Yip Harburg was a master songwriter of the Golden Era, and the standards were high: "our tribe of songwriters always wrote for our peers. We were very much ashamed of ourselves if we wrote anything clichéd, or took an idea from another person. By 'our tribe,' I'm talking about Cole Porter, Ira Gershwin, Lorenz Hart, Howard Dietz, all those people who got together every week...and we would more or less compare the things we were working on."

Harburg's hits included "Brother, Can You Spare a Dime?," "April in Paris," "It's Only a Paper Moon," and "Old Devil Moon." But perhaps his greatest achievement was "Over the Rainbow." The experienced craftsman created a beautiful song for a little girl to sing. "The writer has to put himself into the character he's writing for. And I put myself into the shoes of this little girl and into her heart and in her soul and she was not a mean little girl. She didn't know much about love, where is love, why don't people love me." And Harburg felt for Judy Garland, who was always being pushed by a typical stage mother: "there was no childhood. There was no real fun." Garland also had enormous talent: "She never had to be directed...She could do anything. But her yearning for something which she never had...she never achieved."

Arlen and Harburg needed a ballad for the Wizard, "but you always have trouble writing a ballad — how to say 'I love you' in another way after it's been said how many thousands of times." So they invented a rainbow, which hadn't been part of Frank Baum's original story, to symbolize the beauty that didn't exist on the plains of Kansas: "all we were thinking about was a little girl who...wanted to run away, and knowing that somewhere, someplace there was a colorful land that wasn't the arid flat plain of Kansas. She remembered a little verse from her childhood that mentioned a colorful place where bluebirds fly. The only thing she'd probably ever seen that was colorful was the rainbow."

Irving Berlin once explained that his goal was always to write as simply as possible, "as simple as writing a telegram." Yip Harburg's triumph in "Over the Rainbow" was to write just this simply, restricting himself to the vocabulary of a 12-year old. His craftsmanship included the creation of a metaphor that a child could recognize: "Where troubles melt like lemon drops/Away above the chimney tops/That's where you'll find me." Harburg wrote a sophisticated song that a child could not have written, but one a child could sing as if she had written it.
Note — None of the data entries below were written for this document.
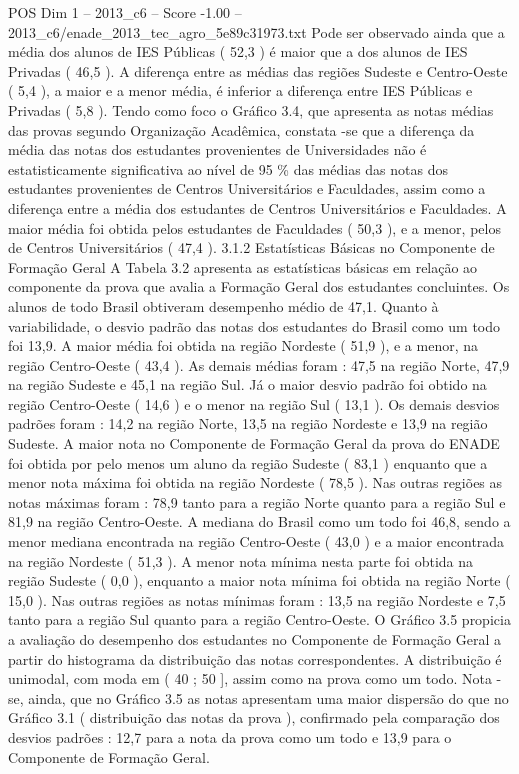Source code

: \begin{textsample}{POS Dim 1 – 2013\_c6 – Score -1.00 – 2013\_c6/enade\_2013\_tec\_agro\_5e89c31973.txt}
Pode ser observado ainda que a média dos alunos de IES Públicas ( 52,3 ) é maior que a dos alunos de IES Privadas ( 46,5 ).
A diferença entre as médias das regiões Sudeste e Centro-Oeste ( 5,4 ), a maior e a menor média, é inferior a diferença entre IES Públicas e Privadas ( 5,8 ).
Tendo como foco o Gráfico 3.4, que apresenta as notas médias das provas segundo Organização Acadêmica, constata -se que a diferença da média das notas dos estudantes provenientes de Universidades não é estatisticamente significativa ao nível de 95 \% das médias das notas dos estudantes provenientes de Centros Universitários e Faculdades, assim como a diferença entre a média dos estudantes de Centros Universitários e Faculdades.
A maior média foi obtida pelos estudantes de Faculdades ( 50,3 ), e a menor, pelos de Centros Universitários ( 47,4 ). 3.1.2 Estatísticas Básicas no Componente de Formação Geral A Tabela 3.2 apresenta as estatísticas básicas em relação ao componente da prova que avalia a Formação Geral dos estudantes concluintes.
Os alunos de todo Brasil obtiveram desempenho médio de 47,1.
Quanto à variabilidade, o desvio padrão das notas dos estudantes do Brasil como um todo foi 13,9.
A maior média foi obtida na região Nordeste ( 51,9 ), e a menor, na região Centro-Oeste ( 43,4 ).
As demais médias foram : 47,5 na região Norte, 47,9 na região Sudeste e 45,1 na região Sul.
Já o maior desvio padrão foi obtido na região Centro-Oeste ( 14,6 ) e o menor na região Sul ( 13,1 ).
Os demais desvios padrões foram : 14,2 na região Norte, 13,5 na região Nordeste e 13,9 na região Sudeste.
A maior nota no Componente de Formação Geral da prova do ENADE foi obtida por pelo menos um aluno da região Sudeste ( 83,1 ) enquanto que a menor nota máxima foi obtida na região Nordeste ( 78,5 ).
Nas outras regiões as notas máximas foram : 78,9 tanto para a região Norte quanto para a região Sul e 81,9 na região Centro-Oeste.
A mediana do Brasil como um todo foi 46,8, sendo a menor mediana encontrada na região Centro-Oeste ( 43,0 ) e a maior encontrada na região Nordeste ( 51,3 ).
A menor nota mínima nesta parte foi obtida na região Sudeste ( 0,0 ), enquanto a maior nota mínima foi obtida na região Norte ( 15,0 ).
Nas outras regiões as notas mínimas foram : 13,5 na região Nordeste e 7,5 tanto para a região Sul quanto para a região Centro-Oeste.
O Gráfico 3.5 propicia a avaliação do desempenho dos estudantes no Componente de Formação Geral a partir do histograma da distribuição das notas correspondentes.
A distribuição é unimodal, com moda em ( 40 ; 50 ], assim como na prova como um todo.
Nota -se, ainda, que no Gráfico 3.5 as notas apresentam uma maior dispersão do que no Gráfico 3.1 ( distribuição das notas da prova ), confirmado pela comparação dos desvios padrões : 12,7 para a nota da prova como um todo e 13,9 para o Componente de Formação Geral.

\end{textsample}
The critic Peter Keough observed that "Dorothy's rendition of 'Over the Rainbow' echoes over the years as a stirring reproach to false optimism and lost illusions. The miracle of Judy Garland's performance lies in her utter lack, not only of makeup and superficial beauty, but of irony." Yip Harburg's triumph was to make "Over the Rainbow" a song that Garland could sing without irony, and that she could sing with genuine emotion for the rest of her life.

In addition to the excellence of Arlen's composition, Harburg explained the success of "Over the Rainbow" as a product of having a good movie, and Judy Garland, "One of the great voices of the century... She had an emotional quality that few, very few voices ever had. The whole world seemed to have an empathy with her, not only because of the way she sang that song but because her own life was the epitome of it."

Like Irving Berlin and the other Golden Era songwriters who survived into the 1960s, Yip Harburg mourned the death of the craftsmanship of the Golden Era, and scorned the conceptual songs of the '60s and beyond. In 1977 he explained, "I can sing back any of the songs of Porter or Gershwin, Kern. 'Old man river, that old man river.' Or 'A foggy day in London town, had me low and had me down.' I can sing any of those songs whenever I need it to comfort me but I cannot sing the songs of today." Late in his life, appropriately, he made his lament into lyrics, that he sang to the tune of "Where Have All the Flowers Gone":

Where have all the sweet songs gone,

Long time passing.

Where have all the good songs gone,

Long time ago.

Who are they that dare to spurn

Gershwin, Porter, Rodgers, Kern?

When will they ever learn,

When will they ever learn?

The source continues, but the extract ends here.